Congratulations! Your shepards are beautiful, and quite fertile lol! I'm glad all the pups are thriving


----------



## Twink90 (Dec 21, 2013)

Thank you for the recipe for milk!!! Right now the rotating is working as long as I can survive without sleep 








Plus I have to reset heating pad hourly as it shuts off! I also have my electric blanket around the whelping box.


----------



## Twink90 (Dec 21, 2013)

Overload of cuteness!!!


----------



## WalshKidsGoats (Nov 27, 2012)

Aww! Congratulations on the beautiful puppies!!


----------



## Twink90 (Dec 21, 2013)

Update. I just weighed everyone today. They are gaining wright like crazy. ! Even my Tiny Tim jumped from. 8 ounces to 11 ounces! He still close to a pound behind his siblings. Rotating pups every couple hours seems to be working! Just very tiring !


----------



## top_goat (Sep 16, 2014)

Awwww...the only thing as cute as a baby goat is a baby German Shepherd!!! Nothing like a GSD! (Had to put my last one down about 18 mos ago due to age and debilitating spinal spur...broke my heart! How I miss him!) Your dogs are simply beautiful!


----------



## Twink90 (Dec 21, 2013)

Can you tell which one is Tiny Tim? Ha ha


----------



## SalteyLove (Jun 18, 2011)

It's great you have found a system & they are all gaining! You must be an expert power napper by now!

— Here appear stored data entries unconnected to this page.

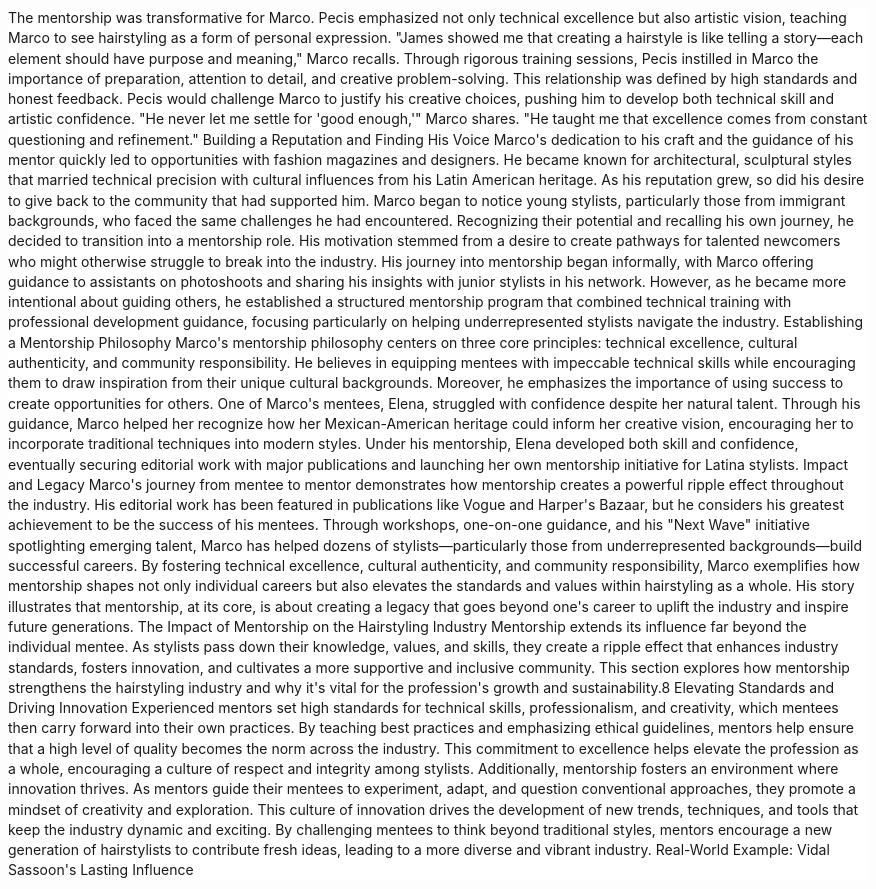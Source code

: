 The mentorship was transformative for Marco. Pecis emphasized not only technical excellence but also artistic vision, teaching Marco to see hairstyling as a form of personal expression. "James showed me that creating a hairstyle is like telling a story—each element should have purpose and meaning," Marco recalls. Through rigorous training sessions, Pecis instilled in Marco the importance of preparation, attention to detail, and creative problem-solving.
This relationship was defined by high standards and honest feedback. Pecis would challenge Marco to justify his creative choices, pushing him to develop both technical skill and artistic confidence. "He never let me settle for 'good enough,'" Marco shares. "He taught me that excellence comes from constant questioning and refinement."
Building a Reputation and Finding His Voice
Marco's dedication to his craft and the guidance of his mentor quickly led to opportunities with fashion magazines and designers. He became known for architectural, sculptural styles that married technical precision with cultural influences from his Latin American heritage. As his reputation grew, so did his desire to give back to the community that had supported him.
Marco began to notice young stylists, particularly those from immigrant backgrounds, who faced the same challenges he had encountered. Recognizing their potential and recalling his own journey, he decided to transition into a mentorship role. His motivation stemmed from a desire to create pathways for talented newcomers who might otherwise struggle to break into the industry.
His journey into mentorship began informally, with Marco offering guidance to assistants on photoshoots and sharing his insights with junior stylists in his network. However, as he became more intentional about guiding others, he established a structured mentorship program that combined technical training with professional development guidance, focusing particularly on helping underrepresented stylists navigate the industry.
Establishing a Mentorship Philosophy
Marco's mentorship philosophy centers on three core principles: technical excellence, cultural authenticity, and community responsibility. He believes in equipping mentees with impeccable technical skills while encouraging them to draw inspiration from their unique cultural backgrounds. Moreover, he emphasizes the importance of using success to create opportunities for others.
One of Marco's mentees, Elena, struggled with confidence despite her natural talent. Through his guidance, Marco helped her recognize how her Mexican-American heritage could inform her creative vision, encouraging her to incorporate traditional techniques into modern styles. Under his mentorship, Elena developed both skill and confidence, eventually securing editorial work with major publications and launching her own mentorship initiative for Latina stylists.
Impact and Legacy
Marco's journey from mentee to mentor demonstrates how mentorship creates a powerful ripple effect throughout the industry. His editorial work has been featured in publications like Vogue and Harper's Bazaar, but he considers his greatest achievement to be the success of his mentees. Through workshops, one-on-one guidance, and his "Next Wave" initiative spotlighting emerging talent, Marco has helped dozens of stylists—particularly those from underrepresented backgrounds—build successful careers.
By fostering technical excellence, cultural authenticity, and community responsibility, Marco exemplifies how mentorship shapes not only individual careers but also elevates the standards and values within hairstyling as a whole. His story illustrates that mentorship, at its core, is about creating a legacy that goes beyond one's career to uplift the industry and inspire future generations.
The Impact of Mentorship on the Hairstyling Industry
Mentorship extends its influence far beyond the individual mentee. As stylists pass down their knowledge, values, and skills, they create a ripple effect that enhances industry standards, fosters innovation, and cultivates a more supportive and inclusive community. This section explores how mentorship strengthens the hairstyling industry and why it's vital for the profession's growth and sustainability.8
Elevating Standards and Driving Innovation
Experienced mentors set high standards for technical skills, professionalism, and creativity, which mentees then carry forward into their own practices. By teaching best practices and emphasizing ethical guidelines, mentors help ensure that a high level of quality becomes the norm across the industry. This commitment to excellence helps elevate the profession as a whole, encouraging a culture of respect and integrity among stylists.
Additionally, mentorship fosters an environment where innovation thrives. As mentors guide their mentees to experiment, adapt, and question conventional approaches, they promote a mindset of creativity and exploration. This culture of innovation drives the development of new trends, techniques, and tools that keep the industry dynamic and exciting. By challenging mentees to think beyond traditional styles, mentors encourage a new generation of hairstylists to contribute fresh ideas, leading to a more diverse and vibrant industry.
Real-World Example: Vidal Sassoon's Lasting Influence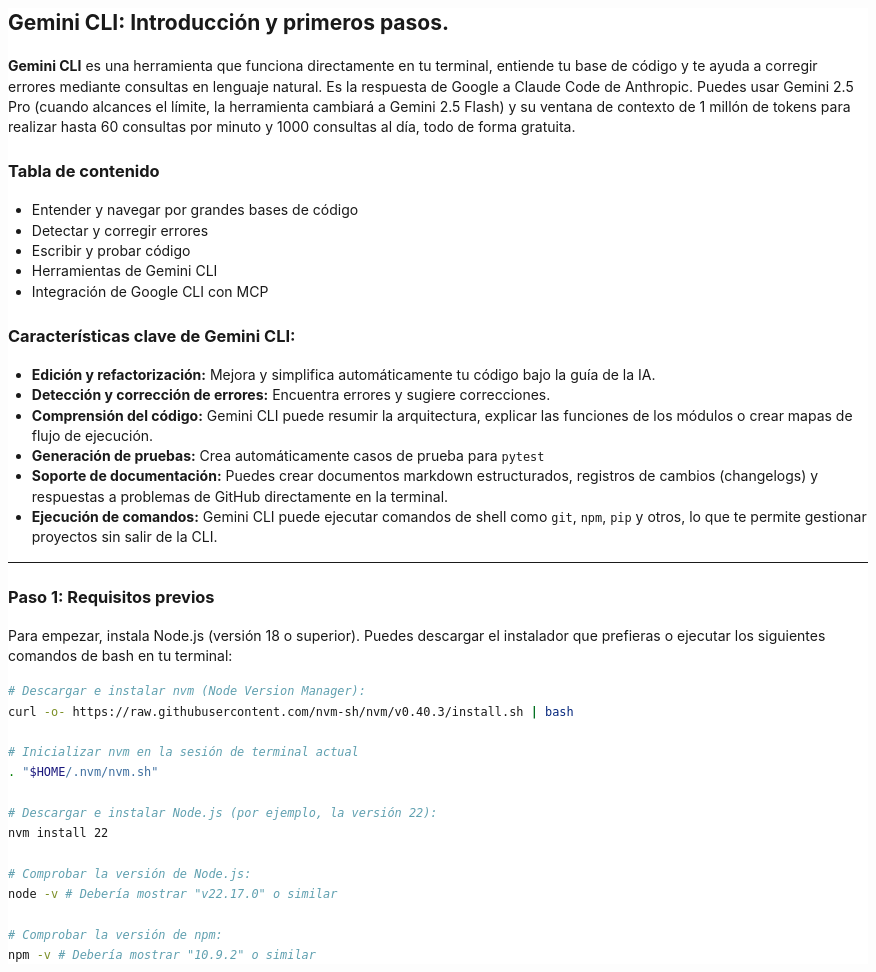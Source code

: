## Gemini CLI: Introducción y primeros pasos.

**Gemini CLI** es una herramienta que funciona directamente en tu terminal, entiende tu base de código y te ayuda a corregir errores mediante consultas en lenguaje natural. Es la respuesta de Google a Claude Code de Anthropic.
Puedes usar Gemini 2.5 Pro (cuando alcances el límite, la herramienta cambiará a Gemini 2.5 Flash) y su ventana de contexto de 1 millón de tokens para realizar hasta 60 consultas por minuto y 1000 consultas al día, todo de forma gratuita.

### Tabla de contenido
*   Entender y navegar por grandes bases de código
*   Detectar y corregir errores
*   Escribir y probar código
*   Herramientas de Gemini CLI
*   Integración de Google CLI con MCP

### Características clave de Gemini CLI:
*   **Edición y refactorización:** Mejora y simplifica automáticamente tu código bajo la guía de la IA.
*   **Detección y corrección de errores:** Encuentra errores y sugiere correcciones.
*   **Comprensión del código:** Gemini CLI puede resumir la arquitectura, explicar las funciones de los módulos o crear mapas de flujo de ejecución.
*   **Generación de pruebas:** Crea automáticamente casos de prueba para `pytest`
*   **Soporte de documentación:** Puedes crear documentos markdown estructurados, registros de cambios (changelogs) y respuestas a problemas de GitHub directamente en la terminal.
*   **Ejecución de comandos:** Gemini CLI puede ejecutar comandos de shell como `git`, `npm`, `pip` y otros, lo que te permite gestionar proyectos sin salir de la CLI.

---


### Paso 1: Requisitos previos

Para empezar, instala Node.js (versión 18 o superior). Puedes descargar el instalador que prefieras o ejecutar los siguientes comandos de bash en tu terminal:

```bash
# Descargar e instalar nvm (Node Version Manager):
curl -o- https://raw.githubusercontent.com/nvm-sh/nvm/v0.40.3/install.sh | bash

# Inicializar nvm en la sesión de terminal actual
. "$HOME/.nvm/nvm.sh"

# Descargar e instalar Node.js (por ejemplo, la versión 22):
nvm install 22

# Comprobar la versión de Node.js:
node -v # Debería mostrar "v22.17.0" o similar

# Comprobar la versión de npm:
npm -v # Debería mostrar "10.9.2" o similar
```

Will you be keeping any of the pups?


----------



## dreamacresfarm2 (May 10, 2014)

Do you leave Tiny Tim out for both rotations ?


----------



## Twink90 (Dec 21, 2013)

I am keeping the pick of litter female so I can start training a new baby!! I also hinted around about keeping TnT last night. My husband didn't yell soooo it may be an option!!! He just said he would need neutered..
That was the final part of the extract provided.